Palace of the Legion of Honor parking lot—The "new" make-out and drinking spot for the Western Neighborhoods in 1970, once the police cracked down on the activities taking place at the end of Sunset Boulevard. Richmond District teens resented the influx of Sunseters, since their once-quiet and relatively private spot used for watching the submarine races was quickly becoming too crowded for comfort. Surprisingly, the SFPD never bothered anyone in this location for the remainder of that school year—did they not know or did they just think that this new spot was quieter and safer than what had recently been closed down?
West Sunset Playground—During April of my senior year at St.Ignatius on 37th Avenue, a small group of us realized that while we had supported every school event for years—football and basketball games, tennis matches, swimming and track meets, plays and muscials, band concerts, dances, and debates—we had never been to an S.I. baseball game.

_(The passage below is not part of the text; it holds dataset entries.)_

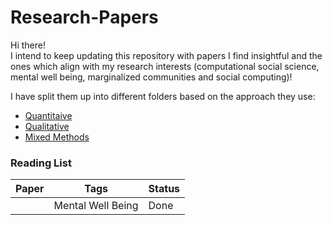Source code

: # Research-Papers
Hi there!\
I intend to keep updating this repository with papers I find insightful and the ones which align with my research interests (computational social science, mental well being, marginalized communities and social computing)!

I have split them up into different folders based on the approach they use:
- [Quantitaive](https://github.com/epicalyx/Research-Papers/tree/master/Quantitative) 
- [Qualitative](https://github.com/epicalyx/Research-Papers/tree/master/Qualitative)
- [Mixed Methods](https://github.com/epicalyx/Research-Papers/tree/master/Mixed%20Methods)

### Reading List
| Paper | Tags | Status |
| --- | --- | --- |
| []() | Mental Well Being | Done |
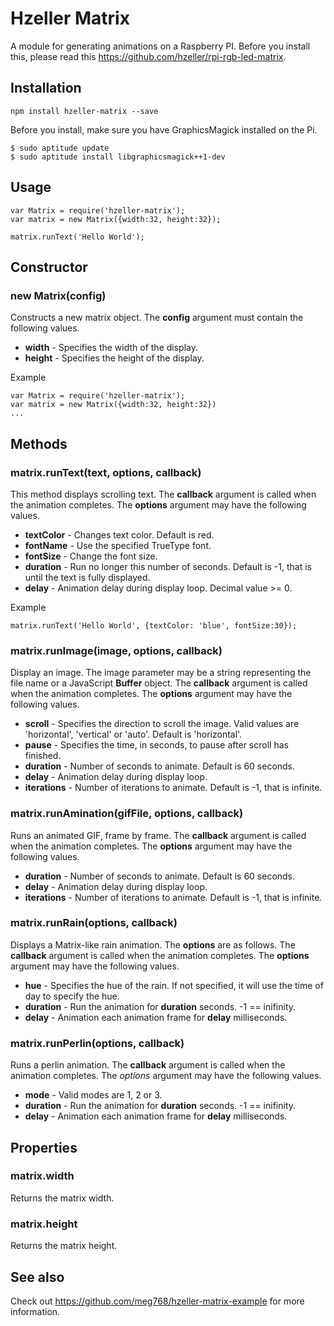 # Hzeller Matrix
A module for generating animations on a Raspberry PI.
Before you install this, please read this https://github.com/hzeller/rpi-rgb-led-matrix. 


## Installation
	npm install hzeller-matrix --save

Before you install, make sure you have GraphicsMagick installed on the Pi.

	$ sudo aptitude update
	$ sudo aptitude install libgraphicsmagick++1-dev

## Usage

	var Matrix = require('hzeller-matrix');
	var matrix = new Matrix({width:32, height:32});

	matrix.runText('Hello World');
	
## Constructor

### new Matrix(config)

Constructs a new matrix object. The **config** argument must contain the following values.

- **width** - Specifies the width of the display.
- **height** - Specifies the height of the display. 

Example

	var Matrix = require('hzeller-matrix');
	var matrix = new Matrix({width:32, height:32})
	...
	
## Methods

### matrix.runText(text, options, callback)

This method displays scrolling text.
The **callback** argument is called when the animation completes. 
The **options** argument may have the following values.

- **textColor** - Changes text color. Default is red.
- **fontName** - Use the specified TrueType font.
- **fontSize** - Change the font size.
- **duration** - Run  no longer this number of seconds. Default is -1, that is until the text is fully displayed.
- **delay** - Animation delay during display loop. Decimal value >= 0. 

Example

	matrix.runText('Hello World', {textColor: 'blue', fontSize:30});


### matrix.runImage(image, options, callback)

Display an image. The image parameter may be a string representing the file 
name or a JavaScript **Buffer** object. 
The **callback** argument is called when the animation completes. 
The **options** argument may have the following values.

- **scroll** - Specifies the direction to scroll the image. Valid values are 'horizontal', 'vertical' or 'auto'. Default is 'horizontal'.
- **pause** - Specifies the time, in seconds, to pause after scroll has finished.
- **duration** - Number of seconds to animate. Default is 60 seconds.
- **delay** - Animation delay during display loop. 
- **iterations** - Number of iterations to animate. Default is -1, that is infinite. 

### matrix.runAmination(gifFile, options, callback)

Runs an animated GIF, frame by frame.
The **callback** argument is called when the animation completes. 
The **options** argument may have the following values.

- **duration** - Number of seconds to animate. Default is 60 seconds.
- **delay** - Animation delay during display loop. 
- **iterations** - Number of iterations to animate. Default is -1, that is infinite. 

### matrix.runRain(options, callback)

Displays a Matrix-like rain animation. The **options** are as follows.
The **callback** argument is called when the animation completes. 
The **options** argument may have the following values.

- **hue** - Specifies the hue of the rain. If not specified, it will use the time of day to specify the hue.
- **duration** - Run the animation for **duration** seconds. -1 == inifinity.
- **delay** - Animation each animation frame for **delay** milliseconds.


### matrix.runPerlin(options, callback)

Runs a perlin animation.
The **callback** argument is called when the animation completes. 
The *options* argument may have the following values.

- **mode** - Valid modes are 1, 2 or 3.
- **duration** - Run the animation for **duration** seconds. -1 == inifinity.
- **delay** - Animation each animation frame for **delay** milliseconds.
	
## Properties

### matrix.width
Returns the matrix width.

### matrix.height
Returns the matrix height.
	
## See also

Check out https://github.com/meg768/hzeller-matrix-example for more information.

Off we trooped to the top row of seats at West Sunset in order to place a mental check mark on yet another high school activity, just six weeks prior to graduation. It was to be one of the last group adventures for many, for once we graduated in early June, many of us went our separate ways, and have not crossed paths again. Yet every time that I drive along near there, I still recall the shared hopes and dreams of a group of 18-year-olds who were perched high up in the stands, laughing and cheering that afternoon, while being buffeted by the strong incoming ocean breezes that were set to take us from 41st & Ortega to places far and wide.
Grandma used to smile at her memories of pre-earthquake San Francisco whenever we drove past the Conservatory of Flowers in Golden Gate Park. I'm sure that she still recalled the clop-clop of horses' hooves, the crack of the reins, and the bounce of a carriage on a pleasant day, as she thought of her own childhood experiences in the 1890s. Last Fall, I visited the new Academy of Sciences with a couple of my own childhood friends, and at one point, a family asked us to take a picture of them with their camera. As I focused on the parents and the small boy and girl holding hands, the leafy green beauty of the trees in the Music Concourse and the angular forms of the new deYoung Museum filled the background. As I snapped the shutter, I knew that this scene would one day form someone else's fond recollection of "when we were young in San Francisco," and I was pleased to be a small part of their happy memories of all the wonderful recreational spots that dot the Outside Lands.